The Manually Annotated Sub-Corpus (MASC) project has been established to address, to the extent possible, many of the obstacles to the creation of large-scale, robust, multiply-annotated corpora of English covering a wide range of genres of written and spoken language data. The project is providing appropriate data and annotations to serve as the base for a community-wide annotation effort, together with an infrastructure that enables the incorporation of contributed annotations into a single, usable format that can then be analyzed as it is or transduced to any of a variety of other formats. The MASC project’s aim is to offset some of the high costs of producing high quality linguistic annotations via a distribution of effort, and to solve some of the usability problems for annotations produced at different sites by harmonizing their representation formats. It also provides data from a much wider variety of genres than existing multiply-annotated corpora of English, and all of the data in the corpus are drawn from current American English so as to be most useful for NLP applications used in the web-based environment. Perhaps most importantly, the MASC project is committed to a fully open model of distribution, without restriction, for all data and annotations produced or contributed. As such, MASC is the first large-scale, open, community-based effort to create a much needed language resource for NLP.
HISTORY AND PARTICIPANTS
The mandate for MASC was established at an NSF-sponsored workshop in 2006, which was attended by computational linguistics researchers from the US and Europe and major funders. The workshop report identified the need for a corpus containing a wide variety of genres and including reliable annotations for a range of linguistic phenomena. As a result of the workshop, a proposal was submitted to the Computing Resource Infrastructure (CRI) program of the National Science Foundation to create a manually annotated sub-corpus drawn from the American National Corpus. The project, funded in 2008, involves Vassar College (PI: Nancy Ide, ANC), Columbia University (Rebecca Passonneau), and the International Computer Science Institute (ICSI) (Collin Baker, FrameNet), and Princeton University (Christiane Fellbaum, WordNet).

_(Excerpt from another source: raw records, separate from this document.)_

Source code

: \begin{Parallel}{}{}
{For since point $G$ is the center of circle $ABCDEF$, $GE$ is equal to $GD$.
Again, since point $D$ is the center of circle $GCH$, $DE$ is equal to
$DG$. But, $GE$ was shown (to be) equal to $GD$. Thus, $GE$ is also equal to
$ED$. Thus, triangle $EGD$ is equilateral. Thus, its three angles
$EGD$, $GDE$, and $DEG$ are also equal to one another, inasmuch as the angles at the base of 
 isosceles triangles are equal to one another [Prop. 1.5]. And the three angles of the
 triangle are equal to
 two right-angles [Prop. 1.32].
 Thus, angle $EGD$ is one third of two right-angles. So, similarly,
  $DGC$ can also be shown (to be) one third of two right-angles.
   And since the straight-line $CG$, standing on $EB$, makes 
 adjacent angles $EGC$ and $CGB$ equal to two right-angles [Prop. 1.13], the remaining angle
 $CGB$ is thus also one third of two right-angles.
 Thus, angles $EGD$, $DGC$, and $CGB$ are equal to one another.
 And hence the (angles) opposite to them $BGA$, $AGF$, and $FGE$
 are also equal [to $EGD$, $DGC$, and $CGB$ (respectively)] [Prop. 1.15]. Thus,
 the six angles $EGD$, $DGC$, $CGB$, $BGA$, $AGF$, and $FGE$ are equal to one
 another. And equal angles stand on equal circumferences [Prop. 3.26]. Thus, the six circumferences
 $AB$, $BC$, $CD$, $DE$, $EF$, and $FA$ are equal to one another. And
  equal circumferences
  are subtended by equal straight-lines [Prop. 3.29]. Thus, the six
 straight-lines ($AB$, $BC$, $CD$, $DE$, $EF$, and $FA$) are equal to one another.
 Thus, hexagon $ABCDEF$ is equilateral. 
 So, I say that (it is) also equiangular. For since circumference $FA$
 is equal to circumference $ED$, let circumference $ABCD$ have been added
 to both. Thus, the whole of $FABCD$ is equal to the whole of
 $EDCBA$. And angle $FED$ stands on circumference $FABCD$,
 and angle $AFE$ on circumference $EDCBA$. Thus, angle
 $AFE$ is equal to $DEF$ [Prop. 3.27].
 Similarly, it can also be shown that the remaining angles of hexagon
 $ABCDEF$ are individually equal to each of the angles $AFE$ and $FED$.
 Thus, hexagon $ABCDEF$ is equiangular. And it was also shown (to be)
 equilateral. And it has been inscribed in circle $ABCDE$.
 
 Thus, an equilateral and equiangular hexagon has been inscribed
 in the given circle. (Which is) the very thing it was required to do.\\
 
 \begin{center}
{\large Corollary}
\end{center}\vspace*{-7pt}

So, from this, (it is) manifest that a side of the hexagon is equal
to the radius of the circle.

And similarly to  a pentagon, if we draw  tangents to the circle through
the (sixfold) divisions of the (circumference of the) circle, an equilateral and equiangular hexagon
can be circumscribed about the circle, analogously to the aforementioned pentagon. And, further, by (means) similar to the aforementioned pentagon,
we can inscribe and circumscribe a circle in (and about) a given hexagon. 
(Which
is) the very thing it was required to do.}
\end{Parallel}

AVAILABILITY AND DISTRIBUTION
In addition to enabling download of the entire MASC, we provide the ANC2Go web service, which allows users to select some or all parts of the corpus and choose among the available annotations via a web interface. Once generated, the corpus and annotation bundle is made available to the user for download. Thus, the MASC user need never deal directly with or see the underlying representation of the stand-off annotations, but gains all the advantages that representation offers. The following output formats are currently available:
- in-line XML (XCES), suitable for use with the BNC’s XAIRA search and access interface and other XML-aware software;
- token / part of speech, a common input format for general-purpose concordance software such as MonoConc, as well as the Natural Language Toolkit (NLTK);
- CONLL IOB format, used in the Conference on Natural Language Learning shared tasks;
- W3C’s Resource Description Framework (RDF/OWL).
The ANC project also provides plugins for the General Architecture for Text Engineering(GATE) to input and/or output annotations in GrAF format; a “CAS Consumer” to enable using GrAF annotations in the Unstructured Information Management Architecture (UIMA), together with a moduel to output UIMA annotations in GrAF; and a corpus reader to import MASC/OANC data and annotations into the Natural Language Toolkit (NLTK).
Finally, the ANC project provides an API that enables access and manipulation of GrAF annotations directly from Java programs. The API also provides a renderer for GrAF annotations that generates input to the open source GraphViz graph visualization application.